I included Sarah Klassen’s poem in today’s bulletin. She title the poem “First Day of Creation” while directly alluding to the resurrection in her closing lines. For Sarah, the glory of resurrection hope is bursting forth everywhere. She writes of the first day of creation and simultaneously of new creation in Christ,
“Let there be light! A flash, a bolt, a brilliant blaze that puts the kibosh on chaos. Let light shine on width, breadth, depth, a dazzle to illuminate all matter everywhere.”
I end with a final poem prayer by Anne Porter as she looks toward her own life being caught up in Christ’s resurrection. Her all too honest prayer offers her failures in supplication. She acknowledges a responsibility to right her wrongs while also acknowledging the gravity of her wrongs cannot be righted without the Living Power of Jesus Christ.
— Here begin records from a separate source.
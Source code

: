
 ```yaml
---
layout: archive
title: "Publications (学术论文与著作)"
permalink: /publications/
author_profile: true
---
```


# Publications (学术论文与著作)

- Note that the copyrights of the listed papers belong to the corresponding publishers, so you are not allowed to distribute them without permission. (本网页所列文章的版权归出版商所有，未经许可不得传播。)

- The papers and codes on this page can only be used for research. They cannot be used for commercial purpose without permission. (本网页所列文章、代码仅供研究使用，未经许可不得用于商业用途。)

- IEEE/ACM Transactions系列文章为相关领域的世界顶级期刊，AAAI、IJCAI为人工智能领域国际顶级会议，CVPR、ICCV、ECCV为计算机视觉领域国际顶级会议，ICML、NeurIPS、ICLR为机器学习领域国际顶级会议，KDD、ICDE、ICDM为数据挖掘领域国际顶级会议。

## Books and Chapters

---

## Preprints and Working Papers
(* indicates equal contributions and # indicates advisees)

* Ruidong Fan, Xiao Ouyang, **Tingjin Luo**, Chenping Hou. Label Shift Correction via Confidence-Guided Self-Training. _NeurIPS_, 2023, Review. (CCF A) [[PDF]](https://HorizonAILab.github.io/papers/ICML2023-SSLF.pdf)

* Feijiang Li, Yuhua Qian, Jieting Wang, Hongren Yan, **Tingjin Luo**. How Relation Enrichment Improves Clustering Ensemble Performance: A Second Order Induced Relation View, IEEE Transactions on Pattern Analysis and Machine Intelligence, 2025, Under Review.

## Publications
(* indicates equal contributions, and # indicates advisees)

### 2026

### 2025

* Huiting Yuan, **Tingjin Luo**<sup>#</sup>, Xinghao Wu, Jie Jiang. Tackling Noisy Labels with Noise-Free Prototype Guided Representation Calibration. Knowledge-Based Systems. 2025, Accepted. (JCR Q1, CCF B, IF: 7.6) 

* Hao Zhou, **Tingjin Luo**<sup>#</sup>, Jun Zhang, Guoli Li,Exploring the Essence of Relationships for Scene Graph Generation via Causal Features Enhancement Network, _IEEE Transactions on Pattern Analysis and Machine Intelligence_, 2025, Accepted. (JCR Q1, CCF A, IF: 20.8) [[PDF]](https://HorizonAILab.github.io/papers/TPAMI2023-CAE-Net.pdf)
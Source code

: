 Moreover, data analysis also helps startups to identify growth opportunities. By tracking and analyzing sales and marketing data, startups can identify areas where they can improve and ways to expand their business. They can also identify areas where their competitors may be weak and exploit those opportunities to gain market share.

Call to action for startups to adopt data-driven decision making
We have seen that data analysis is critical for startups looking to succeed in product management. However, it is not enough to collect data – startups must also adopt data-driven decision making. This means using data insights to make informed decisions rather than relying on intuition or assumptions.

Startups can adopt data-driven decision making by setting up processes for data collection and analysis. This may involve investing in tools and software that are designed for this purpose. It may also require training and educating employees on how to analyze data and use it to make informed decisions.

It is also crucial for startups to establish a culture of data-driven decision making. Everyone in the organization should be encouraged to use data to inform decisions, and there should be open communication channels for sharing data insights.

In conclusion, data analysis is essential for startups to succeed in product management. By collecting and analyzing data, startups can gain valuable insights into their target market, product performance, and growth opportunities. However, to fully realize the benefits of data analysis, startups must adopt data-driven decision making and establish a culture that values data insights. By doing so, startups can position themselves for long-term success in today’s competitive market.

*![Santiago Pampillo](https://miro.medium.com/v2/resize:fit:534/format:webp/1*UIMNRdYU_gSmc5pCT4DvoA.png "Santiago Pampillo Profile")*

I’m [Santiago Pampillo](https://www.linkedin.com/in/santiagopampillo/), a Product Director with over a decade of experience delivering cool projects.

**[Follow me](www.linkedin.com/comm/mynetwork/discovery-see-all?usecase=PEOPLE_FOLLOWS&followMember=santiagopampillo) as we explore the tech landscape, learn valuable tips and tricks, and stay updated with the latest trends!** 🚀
Eventually the whole prayer is subsumed in resurrection that will take hold of us on that final day.
A
Short Testament
Whatever harm I may have done
In all my life in all your wide creation
If I cannot repair it
I beg you to repair it,
And then there are all the wounded
The poor the deaf the lonely and the old
Whom I have roughly dismissed
As if I were not one of them.
Where I have wronged them by it
And cannot make amends
I ask you
To comfort them to overflowing,
And where there are lives I may have withered around me,
Or lives of strangers far or near
That I’ve destroyed in blind complicity,
And if I cannot find them
Or have no way to serve them,
Remember them. I beg you to remember them
When winter is over
And all your unimaginable promises
Burst into song on death’s bare branches.[2]
[1] Chesterton, G. K.. The Everlasting Man (p. 136). Wilder Publications. Kindle Edition.
[2] Porter, Anne. A Short Testament in Living Things: Collected Poems of Anne Porter. Zoland Books: Hanover, New Hampshire, 2006 (p. 94).